A line qualifies if it holds the string "Estudiante". Copy every qualifying line from the records.

> Data
# # # # # # #

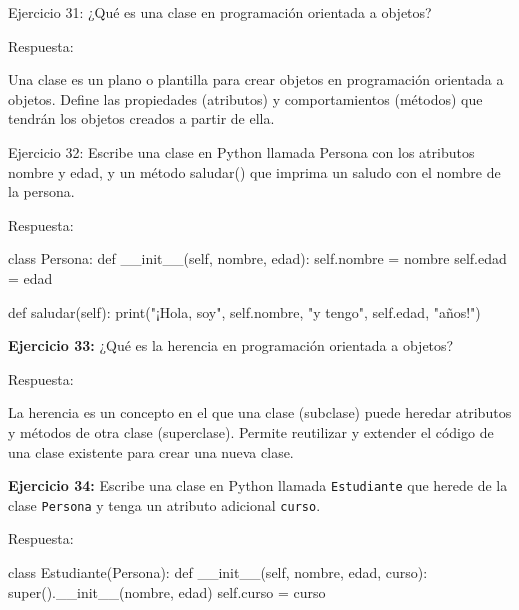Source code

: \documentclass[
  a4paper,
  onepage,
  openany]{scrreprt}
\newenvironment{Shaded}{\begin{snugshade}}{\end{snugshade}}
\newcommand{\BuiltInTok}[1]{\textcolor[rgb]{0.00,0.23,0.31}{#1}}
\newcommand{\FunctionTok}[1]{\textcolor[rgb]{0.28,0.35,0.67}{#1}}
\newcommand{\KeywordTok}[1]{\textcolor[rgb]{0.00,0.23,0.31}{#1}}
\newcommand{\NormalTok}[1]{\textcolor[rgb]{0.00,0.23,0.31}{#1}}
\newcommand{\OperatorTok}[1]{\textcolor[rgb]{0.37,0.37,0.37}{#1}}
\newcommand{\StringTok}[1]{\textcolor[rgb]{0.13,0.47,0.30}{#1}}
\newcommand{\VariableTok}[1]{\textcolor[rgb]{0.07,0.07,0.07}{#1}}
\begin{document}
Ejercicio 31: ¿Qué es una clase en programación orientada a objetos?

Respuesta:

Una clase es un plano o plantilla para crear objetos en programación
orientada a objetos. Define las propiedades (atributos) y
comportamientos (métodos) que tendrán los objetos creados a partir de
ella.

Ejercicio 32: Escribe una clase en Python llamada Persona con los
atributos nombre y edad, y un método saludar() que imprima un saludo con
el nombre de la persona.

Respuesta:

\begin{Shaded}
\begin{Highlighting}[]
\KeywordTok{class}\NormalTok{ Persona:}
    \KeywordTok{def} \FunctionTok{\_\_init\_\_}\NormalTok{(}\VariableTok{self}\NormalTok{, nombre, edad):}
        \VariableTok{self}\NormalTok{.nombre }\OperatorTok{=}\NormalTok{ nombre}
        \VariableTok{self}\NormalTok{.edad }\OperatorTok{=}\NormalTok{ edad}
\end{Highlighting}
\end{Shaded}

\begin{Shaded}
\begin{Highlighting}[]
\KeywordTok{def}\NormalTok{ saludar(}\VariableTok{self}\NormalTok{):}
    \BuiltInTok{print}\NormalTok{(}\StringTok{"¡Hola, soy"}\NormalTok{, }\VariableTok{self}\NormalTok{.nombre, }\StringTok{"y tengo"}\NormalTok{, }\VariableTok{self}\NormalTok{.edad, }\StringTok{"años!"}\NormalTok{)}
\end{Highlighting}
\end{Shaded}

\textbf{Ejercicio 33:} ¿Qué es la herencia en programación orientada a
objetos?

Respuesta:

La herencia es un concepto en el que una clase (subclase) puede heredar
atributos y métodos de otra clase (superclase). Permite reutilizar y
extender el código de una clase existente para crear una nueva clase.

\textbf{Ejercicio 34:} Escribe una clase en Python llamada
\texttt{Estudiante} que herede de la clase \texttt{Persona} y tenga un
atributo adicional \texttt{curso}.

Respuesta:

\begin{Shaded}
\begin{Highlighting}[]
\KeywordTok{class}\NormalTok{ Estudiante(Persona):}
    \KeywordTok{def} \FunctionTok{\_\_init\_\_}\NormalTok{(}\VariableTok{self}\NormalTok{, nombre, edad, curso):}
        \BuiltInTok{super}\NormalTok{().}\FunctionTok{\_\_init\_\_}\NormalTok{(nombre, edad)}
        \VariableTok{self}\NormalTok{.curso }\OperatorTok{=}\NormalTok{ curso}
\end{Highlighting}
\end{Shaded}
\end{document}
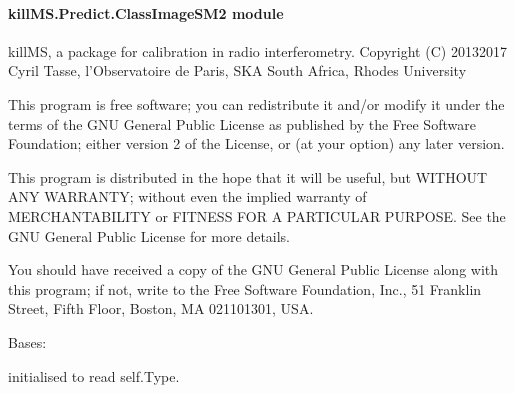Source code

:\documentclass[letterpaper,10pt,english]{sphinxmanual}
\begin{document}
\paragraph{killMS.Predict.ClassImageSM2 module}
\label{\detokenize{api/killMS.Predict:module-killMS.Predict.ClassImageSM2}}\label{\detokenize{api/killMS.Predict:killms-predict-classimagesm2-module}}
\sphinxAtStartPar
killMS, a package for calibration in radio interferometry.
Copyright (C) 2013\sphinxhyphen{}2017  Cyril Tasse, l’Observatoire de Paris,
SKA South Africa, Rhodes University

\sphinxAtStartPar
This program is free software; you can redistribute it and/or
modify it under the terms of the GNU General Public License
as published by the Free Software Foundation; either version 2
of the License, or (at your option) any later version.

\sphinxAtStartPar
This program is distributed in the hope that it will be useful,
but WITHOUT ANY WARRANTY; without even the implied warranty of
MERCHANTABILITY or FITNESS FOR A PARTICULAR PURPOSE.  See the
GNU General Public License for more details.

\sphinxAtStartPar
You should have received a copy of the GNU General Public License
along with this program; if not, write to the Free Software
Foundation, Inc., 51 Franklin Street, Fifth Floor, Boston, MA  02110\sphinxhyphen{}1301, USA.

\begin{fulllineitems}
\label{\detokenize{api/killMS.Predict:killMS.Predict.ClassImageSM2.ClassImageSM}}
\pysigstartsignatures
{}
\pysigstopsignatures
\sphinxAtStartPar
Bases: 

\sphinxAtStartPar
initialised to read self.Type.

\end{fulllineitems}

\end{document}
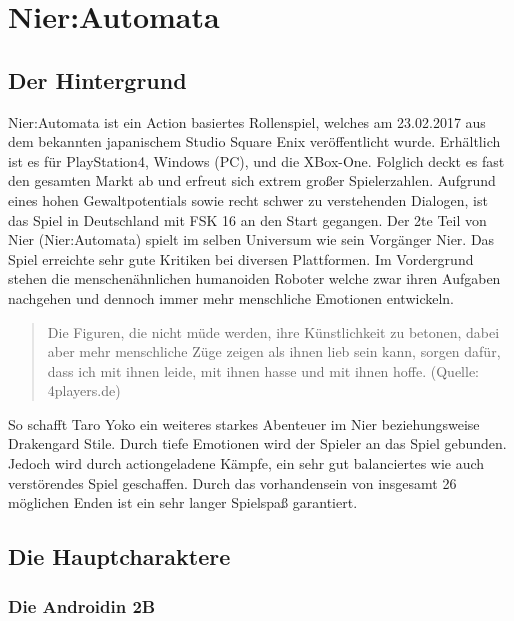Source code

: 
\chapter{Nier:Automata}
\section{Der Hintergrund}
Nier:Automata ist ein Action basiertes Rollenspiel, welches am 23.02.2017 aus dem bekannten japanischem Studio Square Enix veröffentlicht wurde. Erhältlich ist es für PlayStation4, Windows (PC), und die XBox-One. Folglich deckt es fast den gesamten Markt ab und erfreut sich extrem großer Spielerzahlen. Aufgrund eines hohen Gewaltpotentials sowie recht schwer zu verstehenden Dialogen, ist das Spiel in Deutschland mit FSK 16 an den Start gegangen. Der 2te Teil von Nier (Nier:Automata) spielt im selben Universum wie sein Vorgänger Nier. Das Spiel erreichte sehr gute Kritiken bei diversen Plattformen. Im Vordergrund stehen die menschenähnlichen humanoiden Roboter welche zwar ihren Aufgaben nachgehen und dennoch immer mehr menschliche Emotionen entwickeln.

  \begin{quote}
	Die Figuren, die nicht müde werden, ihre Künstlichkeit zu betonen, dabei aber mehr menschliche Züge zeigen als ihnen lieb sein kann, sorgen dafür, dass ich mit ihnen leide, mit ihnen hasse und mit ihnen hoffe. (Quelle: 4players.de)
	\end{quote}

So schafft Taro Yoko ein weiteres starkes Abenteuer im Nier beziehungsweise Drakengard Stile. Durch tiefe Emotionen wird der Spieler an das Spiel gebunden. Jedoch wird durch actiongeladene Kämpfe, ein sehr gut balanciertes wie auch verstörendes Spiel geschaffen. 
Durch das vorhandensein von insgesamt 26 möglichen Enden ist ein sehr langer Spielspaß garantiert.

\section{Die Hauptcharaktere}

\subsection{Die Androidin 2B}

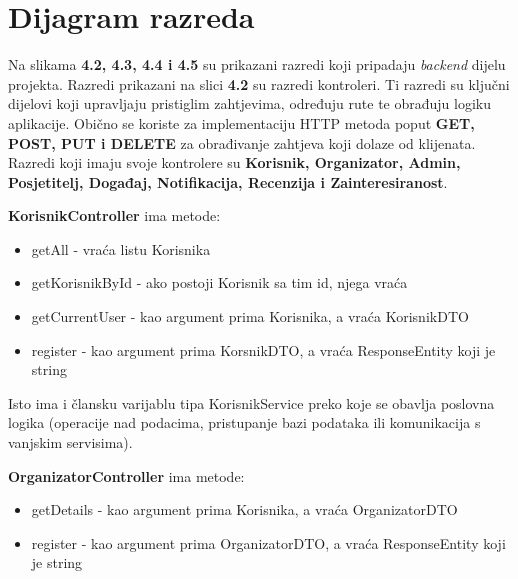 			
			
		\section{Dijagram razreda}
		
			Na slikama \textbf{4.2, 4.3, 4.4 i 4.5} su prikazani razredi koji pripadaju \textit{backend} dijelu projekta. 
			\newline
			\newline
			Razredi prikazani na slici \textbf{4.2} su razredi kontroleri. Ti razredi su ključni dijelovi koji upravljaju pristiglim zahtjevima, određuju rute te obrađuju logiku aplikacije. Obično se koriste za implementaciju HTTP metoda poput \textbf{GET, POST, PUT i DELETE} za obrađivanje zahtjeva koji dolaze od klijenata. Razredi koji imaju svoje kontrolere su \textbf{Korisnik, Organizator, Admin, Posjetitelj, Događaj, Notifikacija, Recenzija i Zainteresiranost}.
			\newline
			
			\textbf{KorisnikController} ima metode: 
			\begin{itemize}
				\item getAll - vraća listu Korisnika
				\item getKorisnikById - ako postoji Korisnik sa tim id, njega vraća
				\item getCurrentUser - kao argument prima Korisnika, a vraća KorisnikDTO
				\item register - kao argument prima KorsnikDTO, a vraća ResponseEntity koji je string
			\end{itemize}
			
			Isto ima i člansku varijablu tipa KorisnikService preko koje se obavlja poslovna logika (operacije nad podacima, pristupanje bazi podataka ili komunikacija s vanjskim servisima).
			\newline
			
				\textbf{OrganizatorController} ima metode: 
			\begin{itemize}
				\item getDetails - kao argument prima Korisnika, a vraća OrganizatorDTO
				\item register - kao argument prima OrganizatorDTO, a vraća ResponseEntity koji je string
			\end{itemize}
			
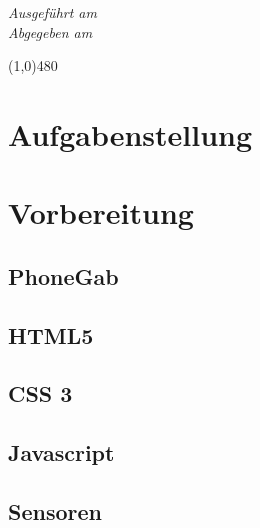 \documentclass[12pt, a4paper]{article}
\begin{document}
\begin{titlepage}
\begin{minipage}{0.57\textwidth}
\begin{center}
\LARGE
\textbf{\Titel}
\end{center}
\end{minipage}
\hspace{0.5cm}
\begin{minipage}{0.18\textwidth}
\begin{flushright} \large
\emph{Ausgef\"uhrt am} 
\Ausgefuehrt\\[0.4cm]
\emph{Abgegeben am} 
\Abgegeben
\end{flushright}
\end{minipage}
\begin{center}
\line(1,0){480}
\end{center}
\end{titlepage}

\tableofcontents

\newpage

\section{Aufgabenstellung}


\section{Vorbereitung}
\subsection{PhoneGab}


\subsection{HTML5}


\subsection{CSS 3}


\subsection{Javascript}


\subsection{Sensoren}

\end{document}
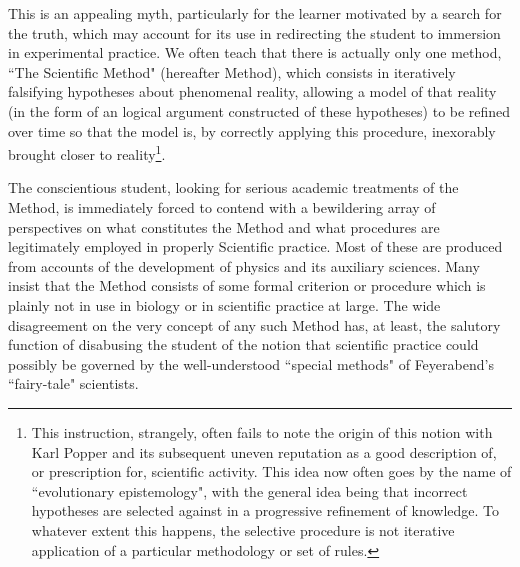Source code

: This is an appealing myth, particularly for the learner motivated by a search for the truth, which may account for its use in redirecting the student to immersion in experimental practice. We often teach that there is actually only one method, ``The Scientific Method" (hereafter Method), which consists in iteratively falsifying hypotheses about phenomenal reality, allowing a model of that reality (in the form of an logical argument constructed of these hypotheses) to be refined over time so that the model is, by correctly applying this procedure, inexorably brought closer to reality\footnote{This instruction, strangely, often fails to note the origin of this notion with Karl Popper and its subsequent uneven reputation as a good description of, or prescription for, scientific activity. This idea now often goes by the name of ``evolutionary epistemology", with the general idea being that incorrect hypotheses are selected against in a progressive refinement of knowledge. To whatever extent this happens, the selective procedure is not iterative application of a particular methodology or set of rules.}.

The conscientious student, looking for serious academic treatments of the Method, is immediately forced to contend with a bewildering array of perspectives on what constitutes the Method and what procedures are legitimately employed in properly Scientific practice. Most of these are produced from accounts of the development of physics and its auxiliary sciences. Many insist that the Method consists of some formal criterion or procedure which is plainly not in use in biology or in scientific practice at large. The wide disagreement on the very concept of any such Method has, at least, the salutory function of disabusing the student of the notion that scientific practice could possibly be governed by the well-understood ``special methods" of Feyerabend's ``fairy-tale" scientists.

# # # # # # #

> Answer space
\texttt{Estudiante} que herede de la clase \texttt{Persona} y tenga un
\KeywordTok{class}\NormalTok{ Estudiante(Persona):}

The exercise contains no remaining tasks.